WORK REQUIRED -
When you give the entries again, keep every word as it stands and drop the pictures.

Extracted data entries:
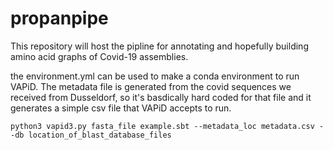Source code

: # propanpipe

This repository will host the pipline for annotating and hopefully building amino acid graphs of Covid-19 assemblies.

the environment.yml can be used to make a conda environment to run VAPiD. The metadata file is generated from the covid sequences we received from Dusseldorf, so it's basdically hard coded for that file and it generates a simple csv file that VAPiD accepts to run.
```
python3 vapid3.py fasta_file example.sbt --metadata_loc metadata.csv --db location_of_blast_database_files
```

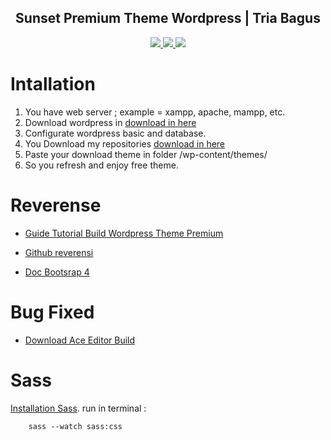 <div align="center">    
    <h2>Sunset Premium Theme Wordpress | Tria Bagus</h2>
    <a href="https://www.triabagus.site">
        <img src="https://cdn.rawgit.com/sindresorhus/awesome/d7305f38d29fed78fa85652e3a63e154dd8e8829/media/badge.svg"></img>
    </a>
    <a href="https://github.com/triabagus/Sunset-Theme-Wordpress/fork">
        <img src="https://img.shields.io/badge/PRs-welcome-brightgreen.svg"></img>
    </a>   
    <a href="https://www.paypal.me/triabagus/10">
        <img src="https://img.shields.io/badge/$-donate-ff69b4.svg?maxAge=2592000&amp;style=flat"></img>
    </a> 
</div>

# Intallation
1. You have web server ; example = xampp, apache, mampp, etc.
2. Download wordpress in [download in here](https://id.wordpress.org/download/)
3. Configurate wordpress basic and database.
4. You Download my repositories [download in here](https://github.com/triabagus/Sunset-Theme-Wordpress/archive/master.zip)
5. Paste your download theme in folder /wp-content/themes/
6. So you refresh and enjoy free theme.

# Reverense 
- [Guide Tutorial Build Wordpress Theme Premium](https://www.youtube.com/watch?v=IZdMWEjbsIo&list=PLriKzYyLb28kpEnFFi9_vJWPf5-_7d3rX&index=2)

- [Github reverensi](https://github.com/Alecaddd/Sunset-theme)
- [Doc Bootsrap 4](https://getbootstrap.com/docs/4.0/getting-started/introduction/)
# Bug Fixed
- [Download Ace Editor Build](https://triabagus.github.io/DownGit/#/home?url=https:%2F%2Fgithub.com%2Fajaxorg%2Face-builds%2Ftree%2Fmaster%2Fsrc)

# Sass
[Installation Sass](https://sass-lang.com/install).
run in terminal : 
```
    sass --watch sass:css
```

RESULT OF THIS TASK -
Source code

: # propanpipe

This repository will host the pipline for annotating and hopefully building amino acid graphs of Covid-19 assemblies.

the environment.yml can be used to make a conda environment to run VAPiD. The metadata file is generated from the covid sequences we received from Dusseldorf, so it's basdically hard coded for that file and it generates a simple csv file that VAPiD accepts to run.
```
python3 vapid3.py fasta_file example.sbt --metadata_loc metadata.csv --db location_of_blast_database_files
```

 <div align="center">    
    <h2>Sunset Premium Theme Wordpress | Tria Bagus</h2>
    <a href="https://www.triabagus.site">
        <img src="https://cdn.rawgit.com/sindresorhus/awesome/d7305f38d29fed78fa85652e3a63e154dd8e8829/media/badge.svg"></img>
    </a>
    <a href="https://github.com/triabagus/Sunset-Theme-Wordpress/fork">
        <img src="https://img.shields.io/badge/PRs-welcome-brightgreen.svg"></img>
    </a>   
    <a href="https://www.paypal.me/triabagus/10">
        <img src="https://img.shields.io/badge/$-donate-ff69b4.svg?maxAge=2592000&amp;style=flat"></img>
    </a> 
</div>

# Intallation
1. You have web server ; example = xampp, apache, mampp, etc.
2. Download wordpress in [download in here](https://id.wordpress.org/download/)
3. Configurate wordpress basic and database.
4. You Download my repositories [download in here](https://github.com/triabagus/Sunset-Theme-Wordpress/archive/master.zip)
5. Paste your download theme in folder /wp-content/themes/
6. So you refresh and enjoy free theme.

# Reverense 
- [Guide Tutorial Build Wordpress Theme Premium](https://www.youtube.com/watch?v=IZdMWEjbsIo&list=PLriKzYyLb28kpEnFFi9_vJWPf5-_7d3rX&index=2)

- [Github reverensi](https://github.com/Alecaddd/Sunset-theme)
- [Doc Bootsrap 4](https://getbootstrap.com/docs/4.0/getting-started/introduction/)
# Bug Fixed
- [Download Ace Editor Build](https://triabagus.github.io/DownGit/#/home?url=https:%2F%2Fgithub.com%2Fajaxorg%2Face-builds%2Ftree%2Fmaster%2Fsrc)

# Sass
[Installation Sass](https://sass-lang.com/install).
run in terminal : 
```
    sass --watch sass:css
```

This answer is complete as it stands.